4.2. Attributes in detail

Attributes for a vector feature are stored in a table. A table is like a spreadsheet. Each column in the table is called a field. Each row in the table is a record. Table table_house_attributes shows a simple example of how an attribute table looks in a GIS. The records in the attribute table in a GIS each correspond to one feature. Usually the information in the attribute table is stored in some kind of database. The GIS application links the attribute records with the feature geometry so that you can find records in the table by selecting features on the map, and find features on the map by selecting features in the table.

Attribute Table

Field 1 : YearBuilt

Field 2: RoofColour

Field 3: Balcony

Record 1

1998

Red

Yes

Record 2

2000

Black

No

Record 3

2001

Silver

Yes

Table House Attributes: An attribute table has fields (columns) and records (in rows).

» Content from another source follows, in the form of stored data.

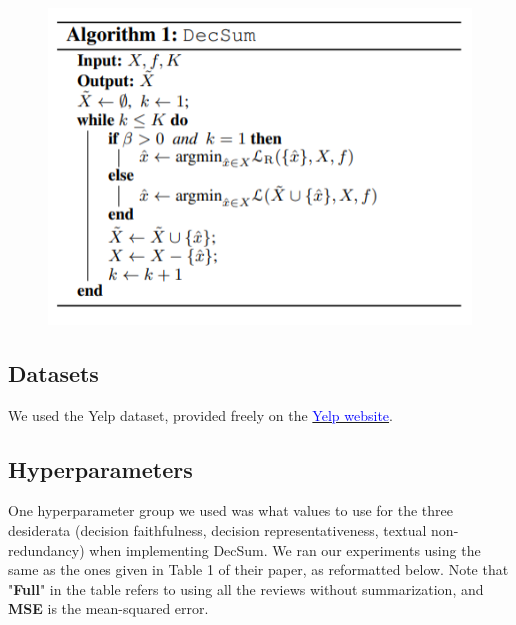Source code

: \documentclass{article}
\newcommand{\blue}[1]{\textcolor{blue}{#1}}
\begin{document}
\begin{figure}[!ht]
    \centering
    \includegraphics[scale=0.6]{../assets/DecSum_Algo}
\end{figure}

\subsection{Datasets}
We used the Yelp dataset, provided freely on the \href{https://www.yelp.com/dataset/download}{\blue{Yelp website}}.

\subsection{Hyperparameters}
One hyperparameter group we used was what values to use for the three desiderata (decision faithfulness, decision representativeness, textual non-redundancy) when implementing DecSum.
We ran our experiments using the same as the ones given in Table 1 of their paper, as reformatted below. Note that "\textbf{Full}" in the table refers to using all the reviews without summarization,
and \textbf{MSE} is the mean-squared error.
\end{document}
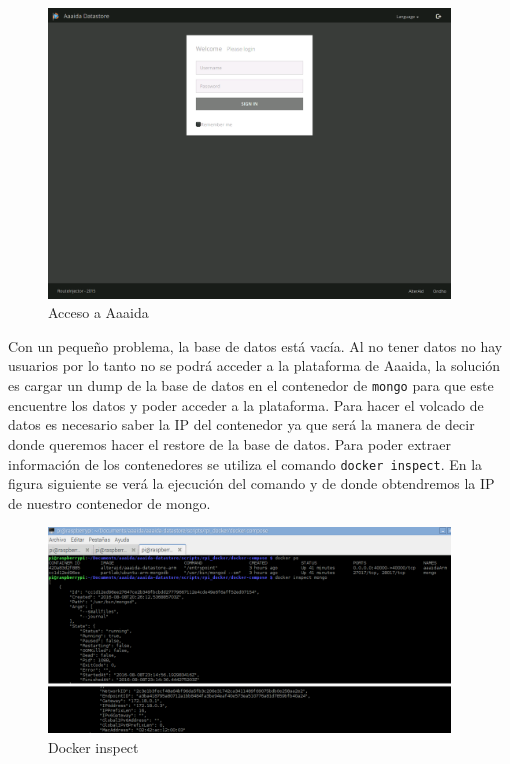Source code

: \begin{figure}[htb]
\begin{center}
\includegraphics[width=0.95\textwidth]{./setup/AaaidaDatastore}
\caption{Acceso a Aaaida}
\label{webLog:LoggeoAaaida}
\end{center}
\end{figure} 

Con un pequeño problema, la base de datos está vacía. Al no tener datos no hay usuarios por lo tanto  no se podrá acceder a la plataforma de Aaaida, la solución es cargar un dump de la base de datos en el contenedor de \texttt{mongo} para que este encuentre los datos y poder acceder a la plataforma.  Para hacer el volcado de datos es necesario saber la IP del contenedor ya que será la manera de decir donde queremos hacer el restore de la base de datos. Para poder extraer información de los contenedores se utiliza el comando \texttt{docker inspect}. En la figura siguiente se verá la ejecución del comando y de donde obtendremos la IP de nuestro contenedor de mongo.
\pagebreak

\begin{figure}[htb]
\begin{center}
\includegraphics[width=0.95\textwidth]{./setup/dockerinspect}
\caption{Docker inspect}
\label{insp:dockerInspect}
\end{center}
\end{figure}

Each field in the attribute table contains contains a specific type of data –– text, numeric or date. Deciding what attributes to use for a feature requires some thought and planning. In our house example earlier on in this topic, we chose roof colour, presence of a balcony and month of construction as attributes of interest. We could just as easily have chosen other aspects of a house such as:

  • number of levels

  • number of rooms

  • number of occupants

  • type of dwelling (RDP House, block of flats, shack, brick house, etc)

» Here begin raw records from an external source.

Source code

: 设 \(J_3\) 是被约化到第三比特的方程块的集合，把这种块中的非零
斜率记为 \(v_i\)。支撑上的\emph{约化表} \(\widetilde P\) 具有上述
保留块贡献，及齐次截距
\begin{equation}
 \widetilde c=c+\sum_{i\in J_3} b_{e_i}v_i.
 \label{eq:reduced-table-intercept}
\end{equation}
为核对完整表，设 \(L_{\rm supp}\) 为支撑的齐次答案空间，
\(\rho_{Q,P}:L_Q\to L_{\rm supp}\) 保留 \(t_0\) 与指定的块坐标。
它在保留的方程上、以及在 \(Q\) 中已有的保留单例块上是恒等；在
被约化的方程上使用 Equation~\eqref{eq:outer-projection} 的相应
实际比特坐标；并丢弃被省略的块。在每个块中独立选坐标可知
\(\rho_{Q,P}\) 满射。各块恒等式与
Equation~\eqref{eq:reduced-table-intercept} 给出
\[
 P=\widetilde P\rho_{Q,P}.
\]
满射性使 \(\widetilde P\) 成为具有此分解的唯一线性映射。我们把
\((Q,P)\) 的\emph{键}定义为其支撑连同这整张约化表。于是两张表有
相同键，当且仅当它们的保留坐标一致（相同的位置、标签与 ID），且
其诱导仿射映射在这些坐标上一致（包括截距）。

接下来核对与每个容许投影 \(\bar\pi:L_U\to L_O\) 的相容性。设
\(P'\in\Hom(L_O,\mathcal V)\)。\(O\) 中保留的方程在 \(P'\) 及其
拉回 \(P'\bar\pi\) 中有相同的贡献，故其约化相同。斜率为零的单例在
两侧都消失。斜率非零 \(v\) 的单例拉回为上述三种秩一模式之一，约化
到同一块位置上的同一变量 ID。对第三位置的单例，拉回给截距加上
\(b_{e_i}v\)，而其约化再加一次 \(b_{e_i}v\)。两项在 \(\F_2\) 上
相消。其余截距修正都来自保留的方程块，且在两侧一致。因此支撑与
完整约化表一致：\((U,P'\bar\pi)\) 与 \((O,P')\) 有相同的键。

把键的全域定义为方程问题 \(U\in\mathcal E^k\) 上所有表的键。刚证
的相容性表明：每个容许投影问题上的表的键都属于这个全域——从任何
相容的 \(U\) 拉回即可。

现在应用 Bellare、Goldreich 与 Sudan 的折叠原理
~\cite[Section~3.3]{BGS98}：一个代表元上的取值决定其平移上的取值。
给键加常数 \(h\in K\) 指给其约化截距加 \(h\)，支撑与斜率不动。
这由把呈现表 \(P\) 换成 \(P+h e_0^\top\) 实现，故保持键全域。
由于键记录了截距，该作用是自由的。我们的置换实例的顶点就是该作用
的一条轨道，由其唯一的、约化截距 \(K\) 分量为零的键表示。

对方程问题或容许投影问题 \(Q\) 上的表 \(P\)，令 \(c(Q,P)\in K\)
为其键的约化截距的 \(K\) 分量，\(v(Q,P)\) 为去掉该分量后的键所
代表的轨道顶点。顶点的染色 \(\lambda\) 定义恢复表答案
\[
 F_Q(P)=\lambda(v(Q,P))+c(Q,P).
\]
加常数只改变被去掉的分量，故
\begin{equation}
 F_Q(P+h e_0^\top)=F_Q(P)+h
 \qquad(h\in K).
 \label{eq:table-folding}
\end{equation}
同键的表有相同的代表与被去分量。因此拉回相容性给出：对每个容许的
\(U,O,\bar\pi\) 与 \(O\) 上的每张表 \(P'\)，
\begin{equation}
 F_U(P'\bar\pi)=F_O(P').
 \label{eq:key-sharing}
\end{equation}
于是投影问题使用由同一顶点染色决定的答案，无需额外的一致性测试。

  • year the house was built

  • area of floor space in the house

  • and so on….

With so many options, how do we make a good choice as to what attributes are needed for a feature? It usually boils down to what you plan to do with the data. If you want to produce a colour coded map showing houses by age, it will make sense to have a ‘Year Built’ attribute for your feature. If you know for sure you will never use this type of map, it is better to not store the information. Collecting and storing unneeded information is a bad idea because of the cost and time required to research and capture the information. Very often we obtain vector data from companies, friends or the government. In these cases it is usually not possible to request specific attributes and we have to make do with what we get.

4.3. Single Symbols

If a feature is symbolised without using any attribute table data, it can only be drawn in a simple way. For example with point features you can set the colour and marker (circle, square, star etc.) but that is all. You cannot tell the GIS to draw the features based on one of its properties in the attribute table. In order to do that, you need to use either a graduated, continuous or unique value symbol. These are described in detail in the sections that follow.

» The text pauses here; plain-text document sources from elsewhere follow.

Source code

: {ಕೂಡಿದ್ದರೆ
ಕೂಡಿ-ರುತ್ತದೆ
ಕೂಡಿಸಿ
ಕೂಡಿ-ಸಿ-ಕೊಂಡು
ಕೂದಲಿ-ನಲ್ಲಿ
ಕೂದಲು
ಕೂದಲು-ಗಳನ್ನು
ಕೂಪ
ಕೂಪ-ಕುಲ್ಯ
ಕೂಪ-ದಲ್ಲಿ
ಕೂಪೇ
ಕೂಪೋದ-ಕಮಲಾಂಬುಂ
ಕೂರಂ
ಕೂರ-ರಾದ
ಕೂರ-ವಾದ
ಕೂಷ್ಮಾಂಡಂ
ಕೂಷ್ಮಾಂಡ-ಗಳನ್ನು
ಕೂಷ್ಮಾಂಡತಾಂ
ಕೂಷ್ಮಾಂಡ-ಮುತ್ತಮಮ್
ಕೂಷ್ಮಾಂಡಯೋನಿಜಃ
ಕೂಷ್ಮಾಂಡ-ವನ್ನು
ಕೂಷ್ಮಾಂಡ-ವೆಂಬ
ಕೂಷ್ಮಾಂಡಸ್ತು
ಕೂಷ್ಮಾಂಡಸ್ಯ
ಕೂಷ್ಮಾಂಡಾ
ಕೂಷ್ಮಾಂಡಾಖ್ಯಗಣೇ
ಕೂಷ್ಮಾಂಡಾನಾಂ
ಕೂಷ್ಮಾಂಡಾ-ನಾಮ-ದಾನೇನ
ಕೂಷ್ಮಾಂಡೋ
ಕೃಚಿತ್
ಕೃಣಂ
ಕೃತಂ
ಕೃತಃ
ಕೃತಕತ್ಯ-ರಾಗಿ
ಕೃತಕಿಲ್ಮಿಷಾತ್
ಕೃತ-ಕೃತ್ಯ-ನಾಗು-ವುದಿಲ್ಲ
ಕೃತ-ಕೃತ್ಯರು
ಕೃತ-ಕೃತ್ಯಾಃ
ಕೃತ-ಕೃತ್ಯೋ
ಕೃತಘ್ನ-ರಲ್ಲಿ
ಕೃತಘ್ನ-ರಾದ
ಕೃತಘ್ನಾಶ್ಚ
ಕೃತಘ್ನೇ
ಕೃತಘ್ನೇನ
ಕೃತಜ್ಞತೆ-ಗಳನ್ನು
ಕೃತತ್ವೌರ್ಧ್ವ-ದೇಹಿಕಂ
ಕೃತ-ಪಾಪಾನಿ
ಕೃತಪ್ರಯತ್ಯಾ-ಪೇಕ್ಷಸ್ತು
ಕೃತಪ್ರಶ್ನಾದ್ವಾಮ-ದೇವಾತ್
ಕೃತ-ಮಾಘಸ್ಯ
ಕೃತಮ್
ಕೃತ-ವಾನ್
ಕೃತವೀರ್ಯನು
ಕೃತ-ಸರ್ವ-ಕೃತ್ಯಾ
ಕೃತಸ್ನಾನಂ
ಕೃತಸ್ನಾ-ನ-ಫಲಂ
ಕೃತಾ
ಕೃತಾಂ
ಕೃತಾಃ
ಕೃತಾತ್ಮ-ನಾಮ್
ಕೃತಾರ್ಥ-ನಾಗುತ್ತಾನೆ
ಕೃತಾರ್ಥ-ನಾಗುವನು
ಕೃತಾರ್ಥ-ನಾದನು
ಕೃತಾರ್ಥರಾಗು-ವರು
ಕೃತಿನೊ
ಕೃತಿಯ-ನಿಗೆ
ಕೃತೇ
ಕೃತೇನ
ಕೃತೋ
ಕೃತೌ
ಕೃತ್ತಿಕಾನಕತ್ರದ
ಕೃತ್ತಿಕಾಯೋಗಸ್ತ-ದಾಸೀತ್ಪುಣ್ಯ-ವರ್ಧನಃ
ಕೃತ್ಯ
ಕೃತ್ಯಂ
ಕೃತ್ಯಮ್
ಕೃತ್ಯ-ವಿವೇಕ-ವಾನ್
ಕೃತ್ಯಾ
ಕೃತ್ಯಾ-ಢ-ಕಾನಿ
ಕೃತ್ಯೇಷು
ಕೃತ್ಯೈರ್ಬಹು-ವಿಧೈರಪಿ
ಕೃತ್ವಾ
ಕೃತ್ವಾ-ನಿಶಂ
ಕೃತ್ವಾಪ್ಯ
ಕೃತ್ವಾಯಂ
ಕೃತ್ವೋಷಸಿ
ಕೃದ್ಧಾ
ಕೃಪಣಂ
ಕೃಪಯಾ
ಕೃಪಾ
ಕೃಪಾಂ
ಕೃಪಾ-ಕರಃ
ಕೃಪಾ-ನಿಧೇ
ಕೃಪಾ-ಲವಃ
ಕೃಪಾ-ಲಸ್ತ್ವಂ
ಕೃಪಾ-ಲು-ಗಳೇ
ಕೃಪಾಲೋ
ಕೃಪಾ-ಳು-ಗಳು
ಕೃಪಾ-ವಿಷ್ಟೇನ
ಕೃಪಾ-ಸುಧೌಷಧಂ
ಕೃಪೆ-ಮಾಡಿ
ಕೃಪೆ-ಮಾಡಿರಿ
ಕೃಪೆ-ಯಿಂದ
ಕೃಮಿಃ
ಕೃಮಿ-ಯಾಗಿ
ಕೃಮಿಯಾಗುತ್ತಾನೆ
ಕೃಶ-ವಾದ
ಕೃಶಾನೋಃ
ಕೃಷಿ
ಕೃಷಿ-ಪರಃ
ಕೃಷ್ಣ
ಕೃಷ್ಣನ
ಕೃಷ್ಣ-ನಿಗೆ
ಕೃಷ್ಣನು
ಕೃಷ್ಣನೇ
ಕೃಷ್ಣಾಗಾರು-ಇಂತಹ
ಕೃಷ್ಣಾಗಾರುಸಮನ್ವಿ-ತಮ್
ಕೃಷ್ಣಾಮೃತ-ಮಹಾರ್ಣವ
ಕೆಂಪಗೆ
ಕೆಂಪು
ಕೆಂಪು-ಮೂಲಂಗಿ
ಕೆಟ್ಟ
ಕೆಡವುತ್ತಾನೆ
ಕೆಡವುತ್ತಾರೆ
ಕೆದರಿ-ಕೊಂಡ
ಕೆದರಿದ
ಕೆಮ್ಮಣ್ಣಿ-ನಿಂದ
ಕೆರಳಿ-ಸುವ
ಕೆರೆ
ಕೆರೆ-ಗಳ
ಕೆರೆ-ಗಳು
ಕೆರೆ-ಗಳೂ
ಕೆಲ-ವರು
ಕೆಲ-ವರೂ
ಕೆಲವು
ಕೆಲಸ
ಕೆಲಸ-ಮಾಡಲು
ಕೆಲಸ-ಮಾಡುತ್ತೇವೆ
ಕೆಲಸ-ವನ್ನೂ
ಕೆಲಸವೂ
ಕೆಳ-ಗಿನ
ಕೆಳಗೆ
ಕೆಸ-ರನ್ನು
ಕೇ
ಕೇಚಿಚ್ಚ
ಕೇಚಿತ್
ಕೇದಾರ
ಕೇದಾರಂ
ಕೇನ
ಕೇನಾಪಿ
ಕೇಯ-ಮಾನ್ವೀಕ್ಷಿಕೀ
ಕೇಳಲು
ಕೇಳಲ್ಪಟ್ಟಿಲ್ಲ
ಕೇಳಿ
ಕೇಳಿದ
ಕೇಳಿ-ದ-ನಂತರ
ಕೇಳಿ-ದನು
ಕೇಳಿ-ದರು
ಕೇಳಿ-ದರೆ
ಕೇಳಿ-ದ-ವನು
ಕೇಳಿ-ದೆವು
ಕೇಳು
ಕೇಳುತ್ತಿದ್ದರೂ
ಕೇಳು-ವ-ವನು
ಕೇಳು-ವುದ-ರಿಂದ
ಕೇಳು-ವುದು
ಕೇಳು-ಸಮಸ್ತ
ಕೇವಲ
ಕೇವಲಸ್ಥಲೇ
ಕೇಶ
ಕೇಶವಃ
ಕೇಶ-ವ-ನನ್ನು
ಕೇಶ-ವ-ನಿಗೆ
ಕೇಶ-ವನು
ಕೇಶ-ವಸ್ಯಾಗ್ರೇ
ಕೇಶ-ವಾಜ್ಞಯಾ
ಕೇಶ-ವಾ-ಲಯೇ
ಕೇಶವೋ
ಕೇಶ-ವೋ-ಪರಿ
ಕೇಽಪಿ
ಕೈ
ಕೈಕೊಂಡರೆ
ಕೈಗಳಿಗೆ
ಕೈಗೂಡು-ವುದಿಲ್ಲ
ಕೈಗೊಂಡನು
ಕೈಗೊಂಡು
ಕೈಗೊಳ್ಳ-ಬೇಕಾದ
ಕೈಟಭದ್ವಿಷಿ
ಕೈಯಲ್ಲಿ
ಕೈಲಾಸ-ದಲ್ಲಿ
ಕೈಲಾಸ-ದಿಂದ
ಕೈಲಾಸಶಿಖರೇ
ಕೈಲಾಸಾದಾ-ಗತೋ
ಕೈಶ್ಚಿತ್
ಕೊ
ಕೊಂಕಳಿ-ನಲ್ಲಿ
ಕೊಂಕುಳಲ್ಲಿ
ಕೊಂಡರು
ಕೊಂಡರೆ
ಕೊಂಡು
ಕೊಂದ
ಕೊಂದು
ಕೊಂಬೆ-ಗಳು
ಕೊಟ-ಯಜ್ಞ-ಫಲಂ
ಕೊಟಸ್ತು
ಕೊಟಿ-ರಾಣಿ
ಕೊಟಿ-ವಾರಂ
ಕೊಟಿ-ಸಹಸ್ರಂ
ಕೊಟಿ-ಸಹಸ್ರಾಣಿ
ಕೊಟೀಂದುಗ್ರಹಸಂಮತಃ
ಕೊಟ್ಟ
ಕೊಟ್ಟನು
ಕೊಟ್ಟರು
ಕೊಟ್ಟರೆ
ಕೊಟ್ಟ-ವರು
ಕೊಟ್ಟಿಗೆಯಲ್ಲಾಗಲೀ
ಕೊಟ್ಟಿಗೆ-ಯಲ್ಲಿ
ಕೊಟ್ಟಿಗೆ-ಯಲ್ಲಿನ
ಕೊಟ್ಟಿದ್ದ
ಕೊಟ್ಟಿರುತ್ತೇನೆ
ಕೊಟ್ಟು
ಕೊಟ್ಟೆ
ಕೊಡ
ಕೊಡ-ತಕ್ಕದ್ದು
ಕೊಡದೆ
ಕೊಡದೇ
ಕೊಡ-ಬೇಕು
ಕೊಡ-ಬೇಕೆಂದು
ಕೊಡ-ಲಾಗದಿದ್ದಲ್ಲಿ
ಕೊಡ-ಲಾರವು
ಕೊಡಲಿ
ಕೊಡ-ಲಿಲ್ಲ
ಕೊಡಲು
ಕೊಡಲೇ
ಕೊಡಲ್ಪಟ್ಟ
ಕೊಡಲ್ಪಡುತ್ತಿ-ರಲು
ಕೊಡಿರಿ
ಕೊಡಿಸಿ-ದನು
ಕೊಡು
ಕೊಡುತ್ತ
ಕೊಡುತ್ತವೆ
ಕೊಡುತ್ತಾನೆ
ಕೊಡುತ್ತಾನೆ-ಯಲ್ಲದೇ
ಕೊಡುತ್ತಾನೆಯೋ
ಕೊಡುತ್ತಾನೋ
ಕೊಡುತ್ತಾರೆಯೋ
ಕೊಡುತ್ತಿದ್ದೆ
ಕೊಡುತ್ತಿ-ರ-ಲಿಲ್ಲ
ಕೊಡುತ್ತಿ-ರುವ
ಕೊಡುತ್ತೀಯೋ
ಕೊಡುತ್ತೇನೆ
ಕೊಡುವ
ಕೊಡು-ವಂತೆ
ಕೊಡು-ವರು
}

A GIS application will normally allow you to set the symbology of a layer using a dialog box such as the one shown in in Fig. 4.7. In this dialog box you can choose colours and symbol styles. Depending on the geometry type of a layer, different options may be shown. For example with point layers you can choose a marker style. With line and polygon layers there is no marker style option, but instead you can select a line style and colour such as dashed orange for gravel roads, solid orange for minor roads, and so on (as shown in Fig. 4.8). With polygon layers you also have the option of setting a fill style and color.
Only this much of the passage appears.